● **EXERCISE AIM**
Return every line below in which "users" appears.

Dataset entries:

-- Opening Marker --

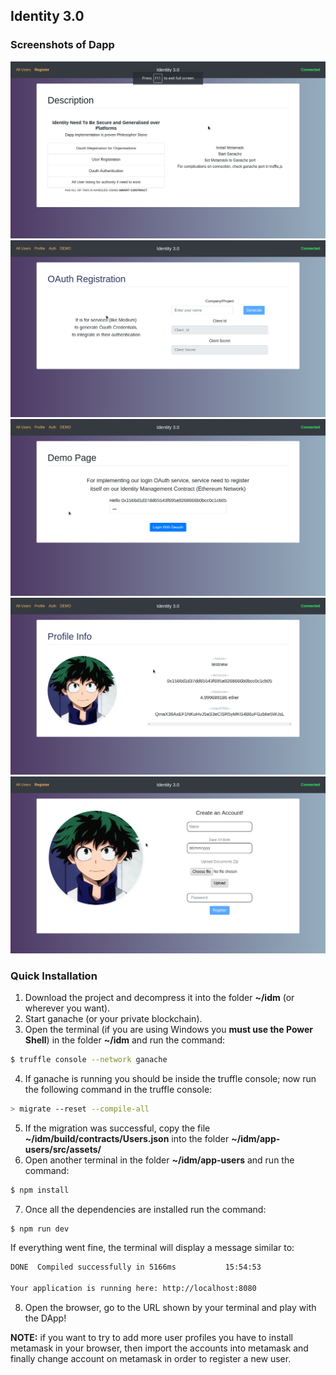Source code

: ## Identity 3.0

### Screenshots of Dapp

![alt text](https://raw.githubusercontent.com/Mr-Parth/Identity-3.0/master/captured/1.png "Cap")
![alt text](https://raw.githubusercontent.com/Mr-Parth/Identity-3.0/master/captured/2.png "Cap")
![alt text](https://raw.githubusercontent.com/Mr-Parth/Identity-3.0/master/captured/3.png "Cap")
![alt text](https://raw.githubusercontent.com/Mr-Parth/Identity-3.0/master/captured/4.png "Cap")
![alt text](https://raw.githubusercontent.com/Mr-Parth/Identity-3.0/master/captured/5.png "Cap")


### Quick Installation
1) Download the project and decompress it into the folder **~/idm** (or wherever you want).
2) Start ganache (or your private blockchain).
3) Open the terminal (if you are using Windows you **must use the Power Shell**) in the folder **~/idm** and run the command:
```sh
$ truffle console --network ganache
```
4) If ganache is running you should be inside the truffle console; now run the following command in the truffle console:
```sh
> migrate --reset --compile-all
```
5) If the migration was successful, copy the file **~/idm/build/contracts/Users.json** into the folder **~/idm/app-users/src/assets/**
6) Open another terminal in the folder **~/idm/app-users** and run the command:
```sh
$ npm install
```
7) Once all the dependencies are installed run the command:
```sh
$ npm run dev
```
If everything went fine, the terminal will display a message similar to:
```sh
DONE  Compiled successfully in 5166ms           15:54:53

Your application is running here: http://localhost:8080
```
8) Open the browser, go to the URL shown by your terminal and play with the DApp!

**NOTE:** if you want to try to add more user profiles you have to install metamask in your browser, then import the accounts into metamask and finally change account on metamask in order to register a new user.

-- Closing Marker --

● **TASK ANSWER**
5) If the migration was successful, copy the file **~/idm/build/contracts/Users.json** into the folder **~/idm/app-users/src/assets/**
6) Open another terminal in the folder **~/idm/app-users** and run the command:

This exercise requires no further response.